L'Autre moitié de l'homme Joanna Russ

L’autre jour, un type m’a regardée comme si j'étais une chatte grande ouverte, un peu comme le tableau L’Origine du monde mais en pire. J’ai eu envie de lui crever les yeux et de lui arracher la trachée à coups de dents comme Jael dans L’Autre moitié de l’homme. Et oui, vers la fin, ça devient violent. Il y en a qu’on aimerait tuer. Mais c’est interdit par la loi.

L’Autre moitié de l’homme de Joanna Russ, dont le titre original est The Female man, qu’on pourrait traduire par l’homme femelle ou encore l’homme femme (femme étant dans ce cas un adjectif), est un roman de science-fiction féministe vraiment drôle et désespérément réaliste. Il fait partie de la liste des livres à lire cités dans le Manifeste Cyborg de Donna Haraway. 

Janet vient du futur d’un univers parallèle au nôtre où tous les hommes ont disparu depuis des siècles. Sur un ton apparemment léger, le roman réponds à la question : « Vous êtes-vous déjà demandé ce que serait le monde s'il ne restait que des femmes sur Terre ? » C’est le pitch qui présente la série ZéroStérone (France TV Slash) dans laquelle les femmes sont finalement quand même et toujours obsédées par les hommes, à la recherche des hommes, émerveillées par les hommes. L’Autre moitié de l’homme répond : en trois générations, ils étaient oubliés.

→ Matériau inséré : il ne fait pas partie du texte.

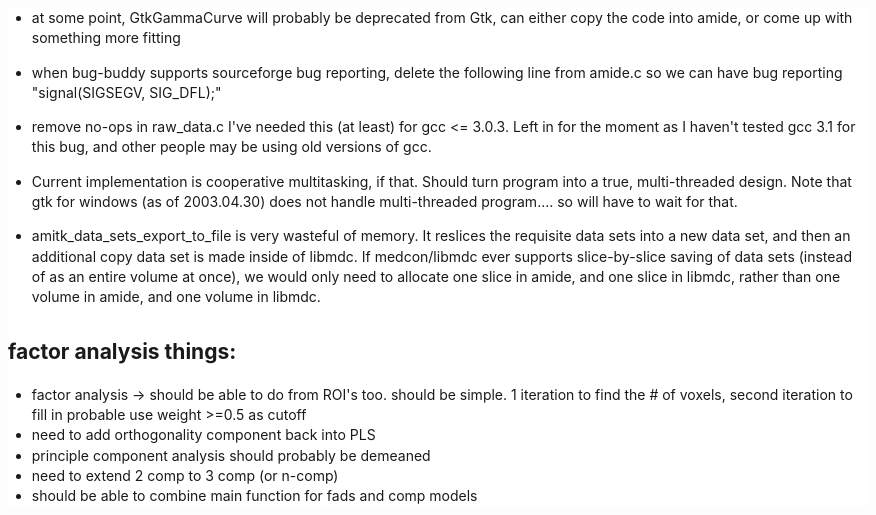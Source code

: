 * at some point, GtkGammaCurve will probably be deprecated from Gtk,
	can either copy the code into amide, or come up with something
	more fitting

* when bug-buddy supports sourceforge bug reporting,
	delete the following line from amide.c so we can have bug reporting
	"signal(SIGSEGV, SIG_DFL);"

* remove no-ops in raw_data.c
	I've needed this (at least) for gcc <= 3.0.3.  Left in for the moment as
	I haven't tested gcc 3.1 for this bug, and other people may be using
	old versions of gcc.

* Current implementation is cooperative multitasking, if that.  Should turn
	program into a true, multi-threaded design.  Note that gtk for windows
	(as of 2003.04.30) does not handle multi-threaded program.... so will
	have to wait for that.

* amitk_data_sets_export_to_file is very wasteful of memory.  It reslices the requisite
	data sets into a new data set, and then an additional copy data set is made
	inside of libmdc.  If medcon/libmdc ever supports slice-by-slice saving
	of data sets (instead of as an entire volume at once), we would only need
	to allocate one slice in amide, and one slice in libmdc, rather than
	one volume in amide, and one volume in libmdc.
	


factor analysis things:
-----------------------       
* factor analysis -> should be able to do from ROI's too.
	should be simple.  1 iteration to find the # of voxels,
	second iteration to fill in 
	probable use weight >=0.5 as cutoff
* need to add orthogonality component back into PLS
* principle component analysis should probably be demeaned
* need to extend 2 comp to 3 comp (or n-comp)
* should be able to combine main function for fads and comp models



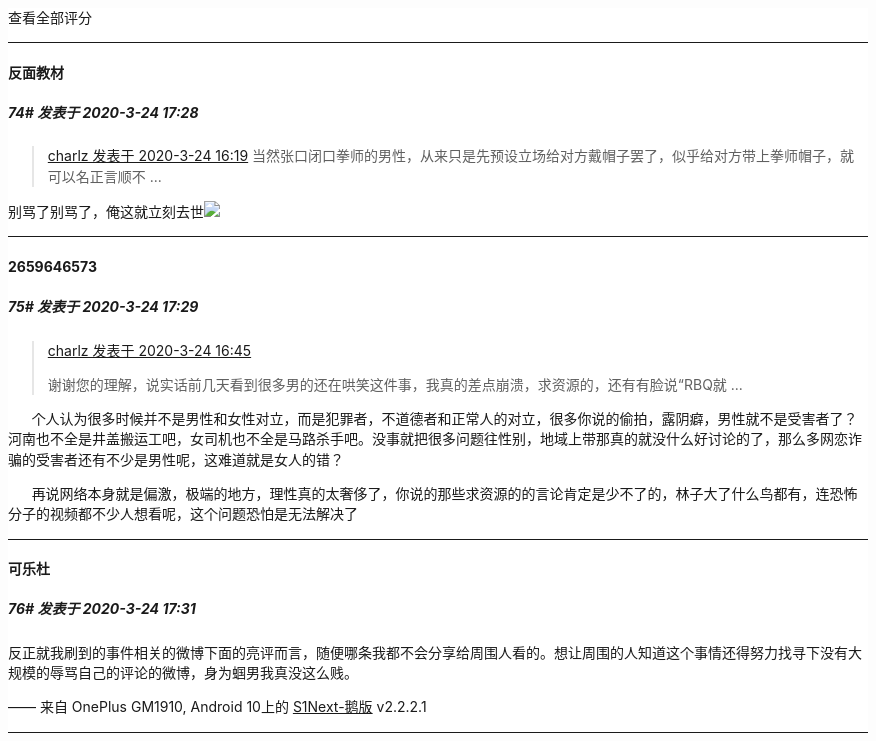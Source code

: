 
查看全部评分






*****

####  反面教材  
##### 74#       发表于 2020-3-24 17:28



<blockquote><a href="httphttps://bbs.saraba1st.com/2b/forum.php?mod=redirect&amp;goto=findpost&amp;pid=46857251&amp;ptid=1920599" target="_blank">charlz 发表于 2020-3-24 16:19</a>
当然张口闭口拳师的男性，从来只是先预设立场给对方戴帽子罢了，似乎给对方带上拳师帽子，就可以名正言顺不 ...</blockquote>
别骂了别骂了，俺这就立刻去世<img src="https://static.saraba1st.com/image/smiley/face2017/139.png" referrerpolicy="no-referrer">







*****

####  2659646573  
##### 75#       发表于 2020-3-24 17:29



<blockquote><a href="httphttps://bbs.saraba1st.com/2b/forum.php?mod=redirect&amp;goto=findpost&amp;pid=46857544&amp;ptid=1920599" target="_blank">charlz 发表于 2020-3-24 16:45</a>

谢谢您的理解，说实话前几天看到很多男的还在哄笑这件事，我真的差点崩溃，求资源的，还有有脸说“RBQ就 ...</blockquote>
      个人认为很多时候并不是男性和女性对立，而是犯罪者，不道德者和正常人的对立，很多你说的偷拍，露阴癖，男性就不是受害者了？河南也不全是井盖搬运工吧，女司机也不全是马路杀手吧。没事就把很多问题往性别，地域上带那真的就没什么好讨论的了，那么多网恋诈骗的受害者还有不少是男性呢，这难道就是女人的错？

      再说网络本身就是偏激，极端的地方，理性真的太奢侈了，你说的那些求资源的的言论肯定是少不了的，林子大了什么鸟都有，连恐怖分子的视频都不少人想看呢，这个问题恐怕是无法解决了







*****

####  可乐杜  
##### 76#       发表于 2020-3-24 17:31




反正就我刷到的事件相关的微博下面的亮评而言，随便哪条我都不会分享给周围人看的。想让周围的人知道这个事情还得努力找寻下没有大规模的辱骂自己的评论的微博，身为蝈男我真没这么贱。

—— 来自 OnePlus GM1910, Android 10上的 [S1Next-鹅版](https://github.com/ykrank/S1-Next/releases) v2.2.2.1







*****
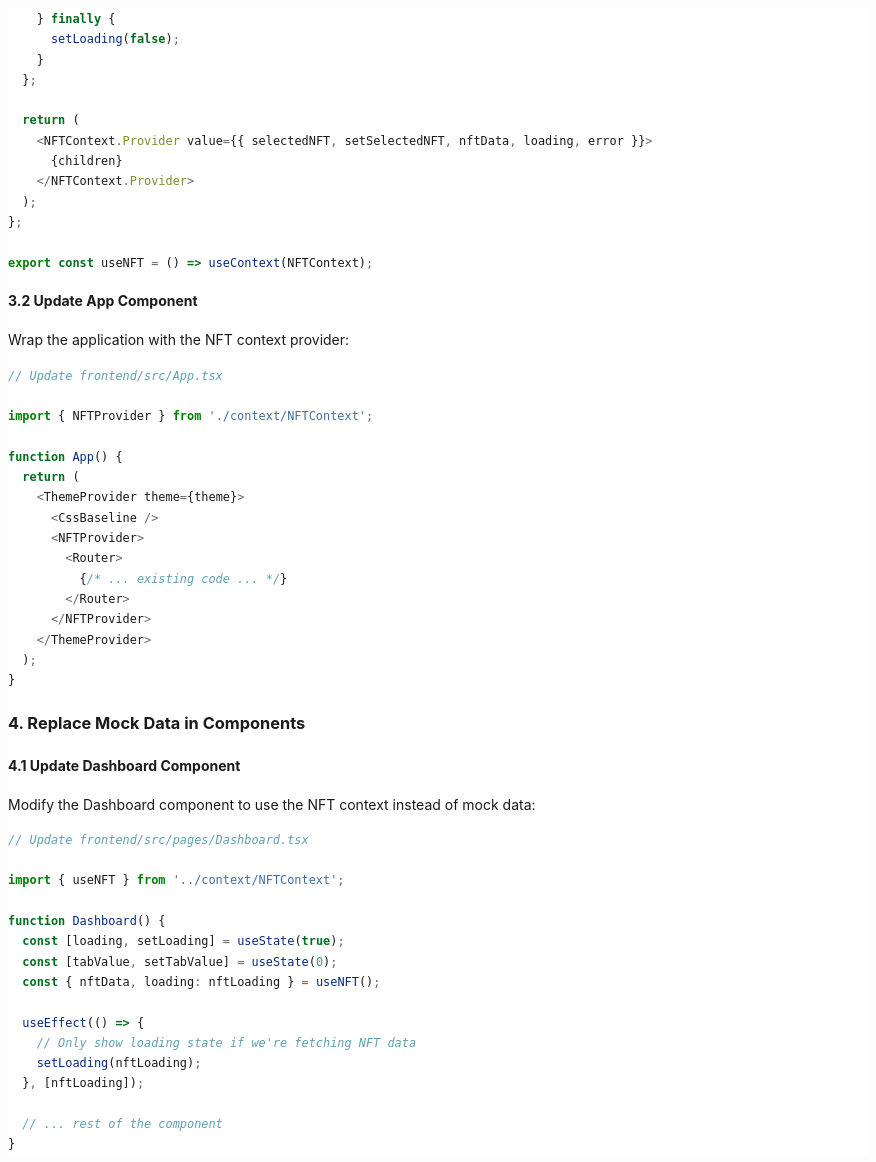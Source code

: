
```typescript
    } finally {
      setLoading(false);
    }
  };
  
  return (
    <NFTContext.Provider value={{ selectedNFT, setSelectedNFT, nftData, loading, error }}>
      {children}
    </NFTContext.Provider>
  );
};

export const useNFT = () => useContext(NFTContext);
```

#### 3.2 Update App Component

Wrap the application with the NFT context provider:

```typescript
// Update frontend/src/App.tsx

import { NFTProvider } from './context/NFTContext';

function App() {
  return (
    <ThemeProvider theme={theme}>
      <CssBaseline />
      <NFTProvider>
        <Router>
          {/* ... existing code ... */}
        </Router>
      </NFTProvider>
    </ThemeProvider>
  );
}
```

### 4. Replace Mock Data in Components

#### 4.1 Update Dashboard Component

Modify the Dashboard component to use the NFT context instead of mock data:

```typescript
// Update frontend/src/pages/Dashboard.tsx

import { useNFT } from '../context/NFTContext';

function Dashboard() {
  const [loading, setLoading] = useState(true);
  const [tabValue, setTabValue] = useState(0);
  const { nftData, loading: nftLoading } = useNFT();
  
  useEffect(() => {
    // Only show loading state if we're fetching NFT data
    setLoading(nftLoading);
  }, [nftLoading]);
  
  // ... rest of the component
}
```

Janet débarque dans notre présent des années 1970. C’est un peu le naïf primitif ou plutôt la naïve primitive (même si sa société est quand même plus évoluée que la nôtre tant sur le plan scientifique que social) qui débarque dans la société civilisée (la nôtre, soi-disant) pour faire contraste et relever les contradictions de la société civilisée en question à travers le regard frais de la voyageuse. Janet ne comprend pas nos coutumes amoureuses et l’organisation sociale entre hommes et femmes. Mais elle n’en a pas grand-chose à fiche. Janet est libre, dégagée, elle fait une étude de terrain qui nous présentera à différents personnages, femmes et hommes. 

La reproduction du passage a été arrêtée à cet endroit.